[Intel-gfx] [RFC 0/3] drm/i915: expose fifo pipe underrun counts

Wed Jan 27 00:29:31 PST 2016

On Tue, Jan 26, 2016 at 01:05:28PM -0800, Joe Konno wrote:
> On 01/26/2016 12:51 PM, Daniel Vetter wrote:
> > On Tue, Jan 26, 2016 at 11:36:54AM -0800, Joe Konno wrote:
> >> From: Joe Konno <joe.konno at intel.com>
> >>
> >> In tracking down a watermark bug, I discovered the pch and cpu underrun
> >> interrupt handlers would disable themselves after initial reports to prevent an
> >> interrupt/dmesg storm. Storms are bad, but underrun interrupt handling should
> >> not cease. For my case, I need to be able to count pch and cpu underruns for
> >> each pipe or transcoder. Displaying this information in the 'i915_display_info'
> >> node seemed the best course of action.
> >>
> >> In order to do this, however, I had to revisit some long-standing behaviors in
> >> the underrun interrupt handlers. One problem became three. Thanks in advance
> >> for your review and feedback.
> >>
> >> Requesting comment on the following solutions I came up with (corresponding to
> >> each patch in the series):
> >>
> >>   1. provide simple 'getter' mechanisms for pch and cpu underrun reporting
> >>      ("is it enabled?")-- and base dmesg output on the answer to that question;
> >>
> >>   2. don't allow the interrupt handlers to disable or filter themselves (and
> >>      prevent accurate counting); and finally
> >>
> >>   3. atomically-incremented pch and cpu underrun counters, with those counters
> >>      displayed in debugfs i915_display_info per-pipe, per-transcoder
> >>
> >> For: https://bugs.freedesktop.org/show_bug.cgi?id=93865
> > 
> > It's more complicated than this, replied with the technicalities to patch
> > 2. But what I've forgotten to ask: What do you want to use this for? We
> > make sure that after a full modeset underrun reporting state is restored,
> > so you can retest for a given bug essentially forever, with no need to
> > reboot.
> 
> I see a correlation between pipe underruns and display flicker-- that's
> the particular case I'm working presently, so an underrun counter (in
> whatever form) is extremely useful. Assuming, of course, I'm barking up
> the right tree.
> 
> Such a counter seems a reliable metric for expressing "how bad"
> insert-display-issue-here is. Or, "how much better/worse" said issue is
> after hacking or applying patch(es).

Yeah, display underruns usually cause flicker (sometimes just so small you
can't see it any more), in bad cases also complete loss of link sync and
resulting bad screen. Any kind of fifo underrun is a bug really, and CI
treats them as such.

Imo the right approach here would be to periodically re-enable underruns.
The problem with that is synchronizing with modesets - enabling/disabling
the display pipe is known/expected to cause underruns, so that re-enable
needs to sync with modesets. And with atomic those can be async, which
will make this all a pain. But I think even that should be opt-in to avoid
spamming dmesg too badly.

Another option would be to add a debugfs interface to re-enable fifo
reporting for every pipe. Would that work for your use-case of
experimenting around with watermark issues?

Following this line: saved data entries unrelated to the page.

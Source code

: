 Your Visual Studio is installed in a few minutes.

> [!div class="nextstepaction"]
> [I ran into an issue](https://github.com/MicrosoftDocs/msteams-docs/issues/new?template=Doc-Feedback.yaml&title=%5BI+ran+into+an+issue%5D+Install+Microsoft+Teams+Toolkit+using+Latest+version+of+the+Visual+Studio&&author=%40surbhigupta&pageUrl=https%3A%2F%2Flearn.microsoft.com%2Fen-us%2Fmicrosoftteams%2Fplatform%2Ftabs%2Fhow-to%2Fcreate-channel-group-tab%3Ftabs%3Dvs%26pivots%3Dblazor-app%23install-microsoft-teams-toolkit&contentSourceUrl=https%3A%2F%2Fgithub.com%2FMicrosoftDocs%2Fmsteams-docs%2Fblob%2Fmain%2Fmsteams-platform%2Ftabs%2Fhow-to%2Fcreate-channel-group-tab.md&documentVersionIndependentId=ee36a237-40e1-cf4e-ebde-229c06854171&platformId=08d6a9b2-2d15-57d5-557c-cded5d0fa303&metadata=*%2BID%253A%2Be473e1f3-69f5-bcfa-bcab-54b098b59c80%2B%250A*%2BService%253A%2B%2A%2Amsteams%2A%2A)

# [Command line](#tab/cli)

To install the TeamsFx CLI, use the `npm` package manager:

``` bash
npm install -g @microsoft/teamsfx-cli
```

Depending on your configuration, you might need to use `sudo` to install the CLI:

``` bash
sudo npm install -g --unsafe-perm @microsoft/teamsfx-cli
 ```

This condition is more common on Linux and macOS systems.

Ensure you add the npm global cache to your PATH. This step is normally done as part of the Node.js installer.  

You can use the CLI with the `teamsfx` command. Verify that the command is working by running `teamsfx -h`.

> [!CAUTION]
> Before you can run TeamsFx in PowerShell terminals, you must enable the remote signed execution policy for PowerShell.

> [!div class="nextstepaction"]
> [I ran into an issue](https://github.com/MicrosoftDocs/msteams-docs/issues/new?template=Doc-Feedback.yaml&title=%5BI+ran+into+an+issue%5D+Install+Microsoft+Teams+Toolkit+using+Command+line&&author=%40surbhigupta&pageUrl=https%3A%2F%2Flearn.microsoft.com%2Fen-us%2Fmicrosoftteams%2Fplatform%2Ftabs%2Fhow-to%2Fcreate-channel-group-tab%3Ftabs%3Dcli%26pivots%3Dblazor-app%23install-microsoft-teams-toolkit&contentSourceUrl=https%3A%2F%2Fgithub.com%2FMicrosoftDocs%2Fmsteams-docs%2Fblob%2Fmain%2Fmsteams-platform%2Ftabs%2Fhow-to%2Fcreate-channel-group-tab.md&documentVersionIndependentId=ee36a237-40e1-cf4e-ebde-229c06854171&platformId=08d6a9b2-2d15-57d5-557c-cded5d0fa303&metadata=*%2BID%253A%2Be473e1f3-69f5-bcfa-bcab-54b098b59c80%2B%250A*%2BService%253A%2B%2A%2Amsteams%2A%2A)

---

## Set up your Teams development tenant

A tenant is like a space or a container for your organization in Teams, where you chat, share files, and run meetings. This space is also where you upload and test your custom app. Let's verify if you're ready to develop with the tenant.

Or do you really want to have a measure for how badly you're underrunning
(continuously, or only sporadically), which your patch here gives? If
once per vblank isn't good enough, or re-arming isn't good enough then
we'd indeed need something like your patch series does, but it must be
opt-in somehow. Also we need to make sure that we don't accidentally
ratelimit underruns right after modesets (where they tend to happen most
often). Doing that means tests fail less often, which causes lots of
trouble with unstable tests in CI.
-Daniel
-- 
Daniel Vetter
Software Engineer, Intel Corporation
http://blog.ffwll.ch